How is zinc normally used in paints?

Painting a galvanized door and how to do it

Zinc as protection against corrosion and the painting over of galvanized surfaces

Usually a galvanized surface is adequately protected from external influences and should prevent the metal from rusting. However, it happens again and again that galvanized sheet metal, which has been exposed to the weather for a long time, no longer looks particularly good and can also start to rust. If you want to paint such a surface, for example a galvanized door, there can be difficulties. The paint does not adhere easily to galvanized surfaces and can peel off after a short time if you do not sufficiently pretreat the surface.

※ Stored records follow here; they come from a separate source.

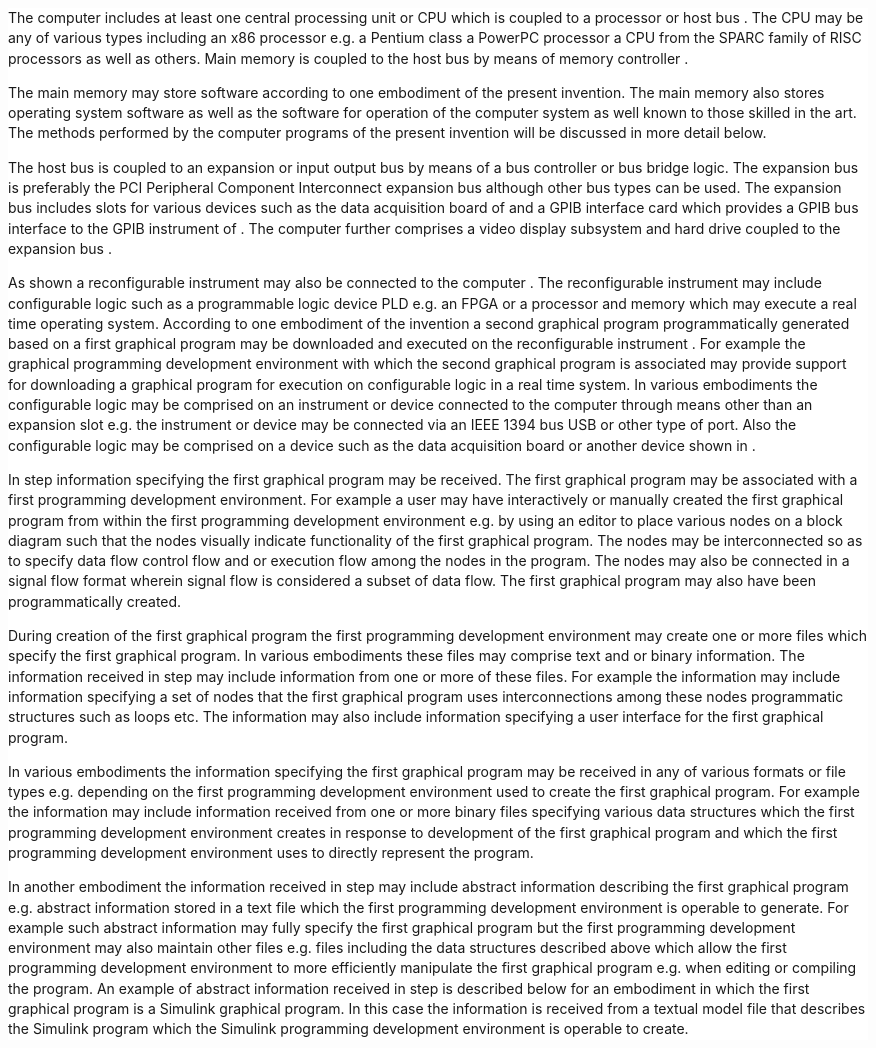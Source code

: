 The computer includes at least one central processing unit or CPU which is coupled to a processor or host bus . The CPU may be any of various types including an x86 processor e.g. a Pentium class a PowerPC processor a CPU from the SPARC family of RISC processors as well as others. Main memory is coupled to the host bus by means of memory controller .

The main memory may store software according to one embodiment of the present invention. The main memory also stores operating system software as well as the software for operation of the computer system as well known to those skilled in the art. The methods performed by the computer programs of the present invention will be discussed in more detail below.

The host bus is coupled to an expansion or input output bus by means of a bus controller or bus bridge logic. The expansion bus is preferably the PCI Peripheral Component Interconnect expansion bus although other bus types can be used. The expansion bus includes slots for various devices such as the data acquisition board of and a GPIB interface card which provides a GPIB bus interface to the GPIB instrument of . The computer further comprises a video display subsystem and hard drive coupled to the expansion bus .

As shown a reconfigurable instrument may also be connected to the computer . The reconfigurable instrument may include configurable logic such as a programmable logic device PLD e.g. an FPGA or a processor and memory which may execute a real time operating system. According to one embodiment of the invention a second graphical program programmatically generated based on a first graphical program may be downloaded and executed on the reconfigurable instrument . For example the graphical programming development environment with which the second graphical program is associated may provide support for downloading a graphical program for execution on configurable logic in a real time system. In various embodiments the configurable logic may be comprised on an instrument or device connected to the computer through means other than an expansion slot e.g. the instrument or device may be connected via an IEEE 1394 bus USB or other type of port. Also the configurable logic may be comprised on a device such as the data acquisition board or another device shown in .

In step information specifying the first graphical program may be received. The first graphical program may be associated with a first programming development environment. For example a user may have interactively or manually created the first graphical program from within the first programming development environment e.g. by using an editor to place various nodes on a block diagram such that the nodes visually indicate functionality of the first graphical program. The nodes may be interconnected so as to specify data flow control flow and or execution flow among the nodes in the program. The nodes may also be connected in a signal flow format wherein signal flow is considered a subset of data flow. The first graphical program may also have been programmatically created.

During creation of the first graphical program the first programming development environment may create one or more files which specify the first graphical program. In various embodiments these files may comprise text and or binary information. The information received in step may include information from one or more of these files. For example the information may include information specifying a set of nodes that the first graphical program uses interconnections among these nodes programmatic structures such as loops etc. The information may also include information specifying a user interface for the first graphical program.

In various embodiments the information specifying the first graphical program may be received in any of various formats or file types e.g. depending on the first programming development environment used to create the first graphical program. For example the information may include information received from one or more binary files specifying various data structures which the first programming development environment creates in response to development of the first graphical program and which the first programming development environment uses to directly represent the program.

In another embodiment the information received in step may include abstract information describing the first graphical program e.g. abstract information stored in a text file which the first programming development environment is operable to generate. For example such abstract information may fully specify the first graphical program but the first programming development environment may also maintain other files e.g. files including the data structures described above which allow the first programming development environment to more efficiently manipulate the first graphical program e.g. when editing or compiling the program. An example of abstract information received in step is described below for an embodiment in which the first graphical program is a Simulink graphical program. In this case the information is received from a textual model file that describes the Simulink program which the Simulink programming development environment is operable to create.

Painting a galvanized door in several steps

Before the surface can even be painted, you should treat it sufficiently in order to create the load-bearing capacity for the paint. Only then does the actual painting take place. So, essentially, you need to do the following:

  • Thoroughly remove loose dirt and rust
  • Sand the galvanized surface thoroughly
  • clean the surface with zinc cleaner
  • apply a primer and allow it to dry completely
  • then sand the surface a little if necessary
  • apply the paint, preferably in at least two layers

The so-called wetting agent wash before painting

Before painting can be carried out, a so-called wetting agent wash must be carried out as part of a thorough cleaning. This serves to remove the zinc salts and to allow the primer and paint applied later to adhere. For this purpose, a mixture of pure ammonia and water is used, to which a little washing-up liquid is added. You have to apply this mixture and let it work for at least ten minutes. Then the surface is rinsed with clear water and must dry thoroughly.

It is best to use a suitable primer

Be sure to use a primer that is suitable for this purpose and apply it over the entire surface of the door so that the paint that is applied later holds well. Don't forget to let the primer dry a sufficient time before applying the paint.